Pimsleur leans on a 50-year-old audio method and barely apologizes for it. Each half-hour lesson is a structured conversation you listen to and answer out loud, with graduated spacing that drills vocabulary back at you just before you forget it. There are no grammar tables to grind, which is the whole point. The hands-free mode is genuinely built for a commute or a treadmill, and offline downloads mean the subway never breaks your streak. It feels less like a game and more like a patient tutor working through a script with you, one phrase at a time.
The commute is the classroom
The whole design assumes your eyes are busy. Lessons play like radio, prompting you to speak a phrase before a native speaker confirms it, so you build muscle memory for pronunciation rather than mere recognition. Offline mode and a true hands-free flow make it the rare language app you can finish while driving.

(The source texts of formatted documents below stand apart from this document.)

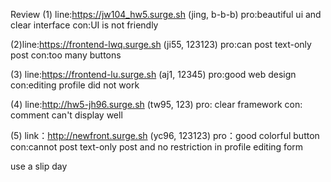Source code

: Review 
(1)
line:https://jw104_hw5.surge.sh (jing, b-b-b)
pro:beautiful ui and clear interface
con:UI is not friendly

(2)line:https://frontend-lwq.surge.sh (ji55, 123123)
pro:can post text-only post
con:too many buttons

(3)
line:https://frontend-lu.surge.sh (aj1, 12345)
pro:good web design
con:editing profile did not work

(4)
line:http://hw5-jh96.surge.sh (tw95, 123)
pro: clear framework
con: comment can't display well


(5)
link：http://newfront.surge.sh (yc96, 123123)
pro：good colorful button
con:cannot post text-only post and no restriction in profile editing form


use a slip day
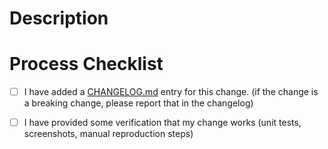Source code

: <!--

Thank you for submitting a pull request! To make it easier for reviewers to
work on the project, please fill out the following information and ensure
you've done the stuff on the checklist.

-->

# Description

<!--

What problem is this PR trying to solve? How does it solve it?
Does it have a breaking change? Is that breaking change avoidable?
If there is an issue for this PR, please link it here.

-->

# Process Checklist

- [ ] I have added a [CHANGELOG.md](../CHANGELOG.md) entry for this change. (if the change is a breaking change, please report that in the changelog)
- [ ] I have provided some verification that my change works (unit tests, screenshots, manual reproduction steps)

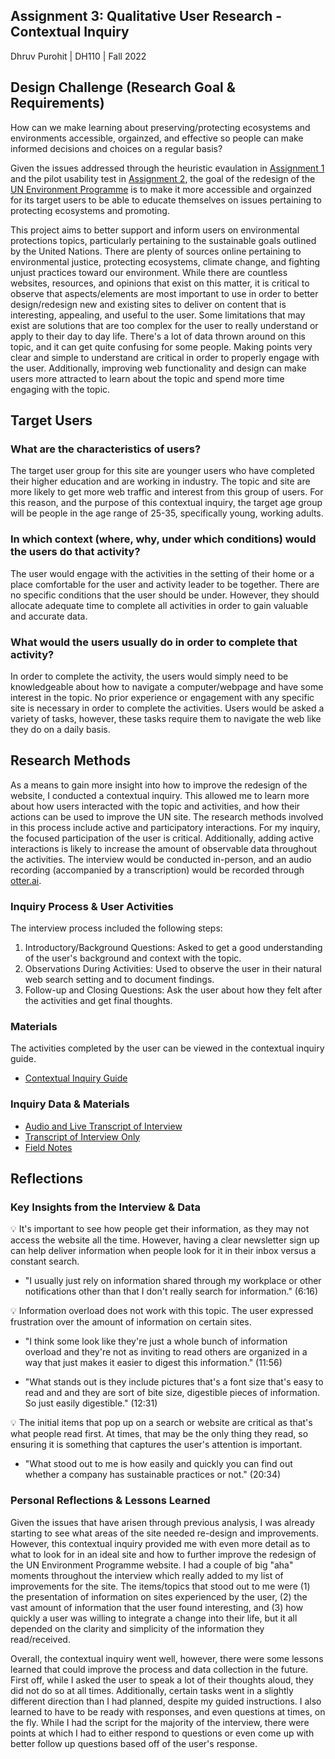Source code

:## Assignment 3: Qualitative User Research - Contextual Inquiry

Dhruv Purohit | DH110 | Fall 2022

## Design Challenge (Research Goal & Requirements)

How can we make learning about preserving/protecting ecosystems and environments accessible, orgainzed, and effective so people can make informed decisions and choices on a regular basis? 

Given the issues addressed through the heuristic evaulation in [Assignment 1](https://github.com/dpurohit108/DH110-F22-DHRUVP/blob/main/Assignments/Assignment01.md) and the pilot usability test in [Assignment 2](https://github.com/dpurohit108/DH110-F22-DHRUVP/blob/main/Assignments/Assignment02.md), the goal of the redesign of the [UN Environment Programme](https://www.unep.org) is to make it more accessible and orgainzed for its target users to be able to educate themselves on issues pertaining to protecting ecosystems and promoting.  

This project aims to better support and inform users on environmental protections topics, particularly pertaining to the sustainable goals outlined by the United Nations. There are plenty of sources online pertaining to environmental justice, protecting ecosystems, climate change, and fighting unjust practices toward our environment. While there are countless websites, resources, and opinions that exist on this matter, it is critical to observe that aspects/elements are most important to use in order to better design/redesign new and existing sites to deliver on content that is interesting, appealing, and useful to the user. Some limitations that may exist are solutions that are too complex for the user to really understand or apply to their day to day life. There's a lot of data thrown around on this topic, and it can get quite confusing for some people. Making points very clear and simple to understand are critical in order to properly engage with the user. Additionally, improving web functionality and design can make users more attracted to learn about the topic and spend more time engaging with the topic. 

## Target Users

### What are the characteristics of users?
The target user group for this site are younger users who have completed their higher education and are working in industry. The topic and site are more likely to get more web traffic and interest from this group of users. For this reason, and the purpose of this contextual inquiry, the target age group will be people in the age range of 25-35, specifically young, working adults.

### In which context (where, why, under which conditions) would the users do that activity?
The user would engage with the activities in the setting of their home or a place comfortable for the user and activity leader to be together. There are no specific conditions that the user should be under. However, they should allocate adequate time to complete all activities in order to gain valuable and accurate data. 

### What would the users usually do in order to complete that activity?
In order to complete the activity, the users would simply need to be knowledgeable about how to navigate a computer/webpage and have some interest in the topic. No prior experience or engagement with any specific site is necessary in order to complete the activities. Users would be asked a variety of tasks, however, these tasks require them to navigate the web like they do on a daily basis. 

## Research Methods

As a means to gain more insight into how to improve the redesign of the website, I conducted a contextual inquiry. This allowed me to learn more about how users interacted with the topic and activities, and how their actions can be used to improve the UN site. The research methods involved in this process include active and participatory interactions. For my inquiry, the focused participation of the user is critical. Additionally, adding active interactions is likely to increase the amount of observable data throughout the activities. The interview would be conducted in-person, and an audio recording (accompanied by a transcription) would be recorded through [otter.ai](https://otter.ai/). 

### Inquiry Process & User Activities

The interview process included the following steps: 

1. Introductory/Background Questions: Asked to get a good understanding of the user's background and context with the topic.
2. Observations During Activities: Used to observe the user in their natural web search setting and to document findings. 
3. Follow-up and Closing Questions: Ask the user about how they felt after the activities and get final thoughts.

### Materials
The activities completed by the user can be viewed in the contextual inquiry guide. 
* [Contextual Inquiry Guide](https://docs.google.com/document/d/1_hTVyhpJece9Vag8-CkiOGD3xA3O7QO6d4-hGxfVV98/edit?usp=sharing)

### Inquiry Data & Materials
* [Audio and Live Transcript of Interview](https://otter.ai/u/aQG3mYb4LGc0YGww5LUdvX6DMto)
* [Transcript of Interview Only](https://docs.google.com/document/d/1pvMEFMXPk14b4ZPewLB4gMEG761O3jPGm6tfoEgZTPU/edit?usp=sharing)
* [Field Notes](https://docs.google.com/document/d/18ZU6pHUanSxlVs3BWZ0hgp5_mV55YhYwhWyC_Xa9kd0/edit?usp=sharing)

## Reflections

### Key Insights from the Interview & Data

:bulb: It's important to see how people get their information, as they may not access the website all the time. However, having a clear newsletter sign up can help deliver information when people look for it in their inbox versus a constant search.

* "I usually just rely on information shared through my workplace or other notifications other than that I don't really search for information." (6:16)

:bulb: Information overload does not work with this topic. The user expressed frustration over the amount of information on certain sites. 

* "I think some look like they're just a whole bunch of information overload and they're not as inviting to read others are organized in a way that just makes it easier to digest this information." (11:56)

* "What stands out is they include pictures that's a font size that's easy to read and and they are sort of bite size, digestible pieces of information. So just easily digestible." (12:31)

:bulb: The initial items that pop up on a search or website are critical as that's what people read first. At times, that may be the only thing they read, so ensuring it is something that captures the user's attention is important.

* "What stood out to me is how easily and quickly you can find out whether a company has sustainable practices or not." (20:34)

### Personal Reflections & Lessons Learned
Given the issues that have arisen through previous analysis, I was already starting to see what areas of the site needed re-design and improvements. However, this contextual inquiry provided me with even more detail as to what to look for in an ideal site and how to further improve the redesign of the UN Environment Programme website. I had a couple of big "aha" moments throughout the interview which really added to my list of improvements for the site. The items/topics that stood out to me were (1) the presentation of information on sites experienced by the user, (2) the vast amount of information that the user found interesting, and (3) how quickly a user was willing to integrate a change into their life, but it all depended on the clarity and simplicity of the information they read/received. 

Overall, the contextual inquiry went well, however, there were some lessons learned that could improve the process and data collection in the future. First off, while I asked the user to speak a lot of their thoughts aloud, they did not do so at all times. Additionally, certain tasks went in a slightly different direction than I had planned, despite my guided instructions. I also learned to have to be ready with responses, and even questions at times, on the fly. While I had the script for the majority of the interview, there were points at which I had to either respond to questions or even come up with better follow up questions based off of the user's response. 
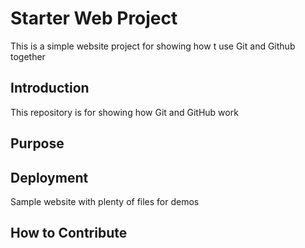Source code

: # Starter Web Project

This is a simple website project for showing how t use Git and Github together
## Introduction

This repository is for showing how Git and GitHub work

## Purpose

## Deployment

Sample website with plenty of files for demos

## How to Contribute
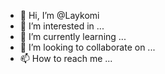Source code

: - 👋 Hi, I’m @Laykomi
- 👀 I’m interested in ...
- 🌱 I’m currently learning ...
- 💞️ I’m looking to collaborate on ...
- 📫 How to reach me ...

<!---
Laykomi/Laykomi is a ✨ special ✨ repository because its `README.md` (this file) appears on your GitHub profile.
You can click the Preview link to take a look at your changes.
--->
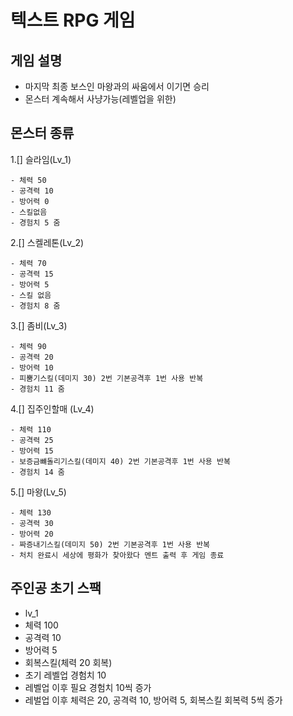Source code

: # 텍스트 RPG 게임

## 게임 설명

- 마지막 최종 보스인 마왕과의 싸움에서 이기면 승리
- 몬스터 계속해서 사냥가능(레벨업을 위한)

## 몬스터 종류

1.[] 슬라임(Lv_1)

    - 체력 50
    - 공격력 10
    - 방어력 0
    - 스킬없음
    - 경험치 5 줌

2.[] 스켈레톤(Lv_2)

    - 체력 70
    - 공격력 15
    - 방어력 5
    - 스킬 없음
    - 경험치 8 줌

3.[] 좀비(Lv_3)

    - 체력 90
    - 공격력 20
    - 방어력 10
    - 피뿜기스킬(데미지 30) 2번 기본공격후 1번 사용 반복
    - 경험치 11 줌

4.[] 집주인할매 (Lv_4)

    - 체력 110
    - 공격력 25
    - 방어력 15
    - 보증금뺴돌리기스킬(데미지 40) 2번 기본공격후 1번 사용 반복
    - 경험치 14 줌

5.[] 마왕(Lv_5)

    - 체력 130
    - 공격력 30
    - 방어력 20
    - 짜증내기스킬(데미지 50) 2번 기본공격후 1번 사용 반복
    - 처치 완료시 세상에 평화가 찾아왔다 멘트 출력 후 게임 종료

## 주인공 초기 스팩

- lv_1
- 체력 100
- 공격력 10
- 방어력 5
- 회복스킬(체력 20 회복)
- 초기 레벨업 경험치 10
- 레벨업 이후 필요 경험치 10씩 증가
- 레벌업 이후 체력은 20, 공격력 10, 방어력 5, 회복스킬 회복력 5씩 증가
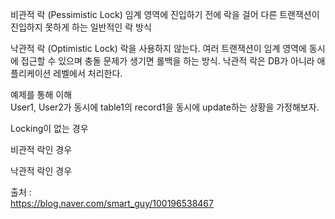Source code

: 

비관적 락 (Pessimistic Lock)
임계 영역에 진입하기 전에 락을 걸어 다른 트랜잭션이 진입하지 못하게 하는 일반적인 락 방식

낙관적 락 (Optimistic Lock)
락을 사용하지 않는다. 여러 트랜잭션이 임계 영역에 동시에 접근할 수 있으며 충돌 문제가 생기면 롤백을 하는 방식.
낙관적 락은 DB가 아니라 애플리케이션 레벨에서 처리한다.

예제를 통해 이해 <br/>
User1, User2가 동시에 table1의 record1을 동시에 update하는 상황을 가정해보자.

Locking이 없는 경우

비관적 락인 경우

낙관적 락인 경우



출처 : <br/>
https://blog.naver.com/smart_guy/100196538467 <br/>




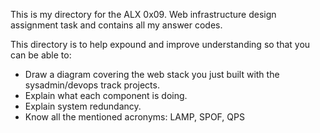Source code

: This is my directory for the ALX 0x09. Web infrastructure design assignment task and contains all my answer codes.

This directory is to help expound and improve understanding so that you can be able to:
- Draw a diagram covering the web stack you just built with the sysadmin/devops track projects.
- Explain what each component is doing.
- Explain system redundancy.
- Know all the mentioned acronyms: LAMP, SPOF, QPS
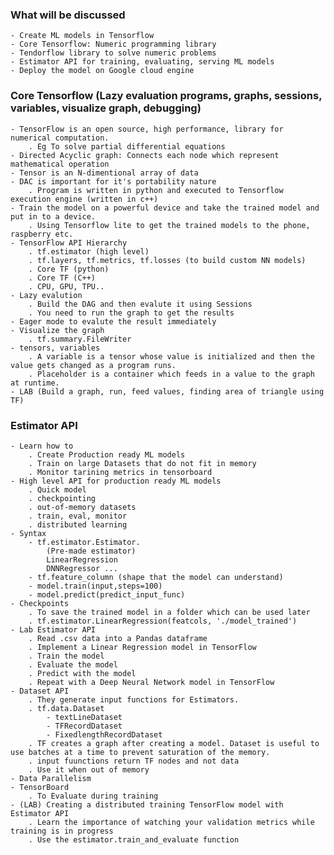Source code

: ### What will be discussed
    - Create ML models in Tensorflow
    - Core Tensorflow: Numeric programming library
    - Tendorflow library to solve numeric problems
    - Estimator API for training, evaluating, serving ML models
    - Deploy the model on Google cloud engine

### Core Tensorflow (Lazy evaluation programs, graphs, sessions, variables, visualize graph, debugging)
    - TensorFlow is an open source, high performance, library for numerical computation.
        . Eg To solve partial differential equations
    - Directed Acyclic graph: Connects each node which represent mathematical operation
    - Tensor is an N-dimentional array of data
    - DAC is important for it's portability nature
        . Program is written in python and executed to Tensorflow execution engine (written in c++)
    - Train the model on a powerful device and take the trained model and put in to a device.
        . Using Tensorflow lite to get the trained models to the phone, raspberry etc.
    - TensorFlow API Hierarchy
        . tf.estimator (high level)
        . tf.layers, tf.metrics, tf.losses (to build custom NN models)
        . Core TF (python)
        . Core TF (C++)
        . CPU, GPU, TPU..
    - Lazy evalution
        . Build the DAG and then evalute it using Sessions
        . You need to run the graph to get the results
    - Eager mode to evalute the result immediately
    - Visualize the graph
        . tf.summary.FileWriter
    - tensors, variables
        . A variable is a tensor whose value is initialized and then the value gets changed as a program runs.
        . Placeholder is a container which feeds in a value to the graph at runtime.
    - LAB (Build a graph, run, feed values, finding area of triangle using TF)

### Estimator API
    - Learn how to
        . Create Production ready ML models
        . Train on large Datasets that do not fit in memory
        . Monitor tarining metrics in tensorboard
    - High level API for production ready ML models
        . Quick model
        . checkpointing
        . out-of-memory datasets
        . train, eval, monitor
        . distributed learning
    - Syntax
        - tf.estimator.Estimator.
            (Pre-made estimator)
            LinearRegression
            DNNRegressor ...
        - tf.feature_column (shape that the model can understand)
        - model.train(input,steps=100)
        - model.predict(predict_input_func)
    - Checkpoints
        . To save the trained model in a folder which can be used later
        . tf.estimator.LinearRegression(featcols, './model_trained')
    - Lab Estimator API
        . Read .csv data into a Pandas dataframe
        . Implement a Linear Regression model in TensorFlow
        . Train the model
        . Evaluate the model
        . Predict with the model
        . Repeat with a Deep Neural Network model in TensorFlow
    - Dataset API
        . They generate input functions for Estimators.
        . tf.data.Dataset 
            - textLineDataset   
            - TFRecordDataset
            - FixedlengthRecordDataset
        . TF creates a graph after creating a model. Dataset is useful to use batches at a time to prevent saturation of the memory.
        . input fuunctions return TF nodes and not data
        . Use it when out of memory
    - Data Parallelism
    - TensorBoard
        . To Evaluate during training   
    - (LAB) Creating a distributed training TensorFlow model with Estimator API
        . Learn the importance of watching your validation metrics while training is in progress
        . Use the estimator.train_and_evaluate function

The lean 116 MB footprint holds up because the heavy lifting is audio, not animation.
Reading and grammar take a back seat
The flip side of an audio-first approach is that you can speak a passable sentence without recognizing it on a menu. Pimsleur bolts on reading drills and flashcards, but they feel secondary rather than central. Learners who want to write, parse grammar, or chase gamified streaks will find the experience austere, and at full subscription price the deliberate pace can test your patience.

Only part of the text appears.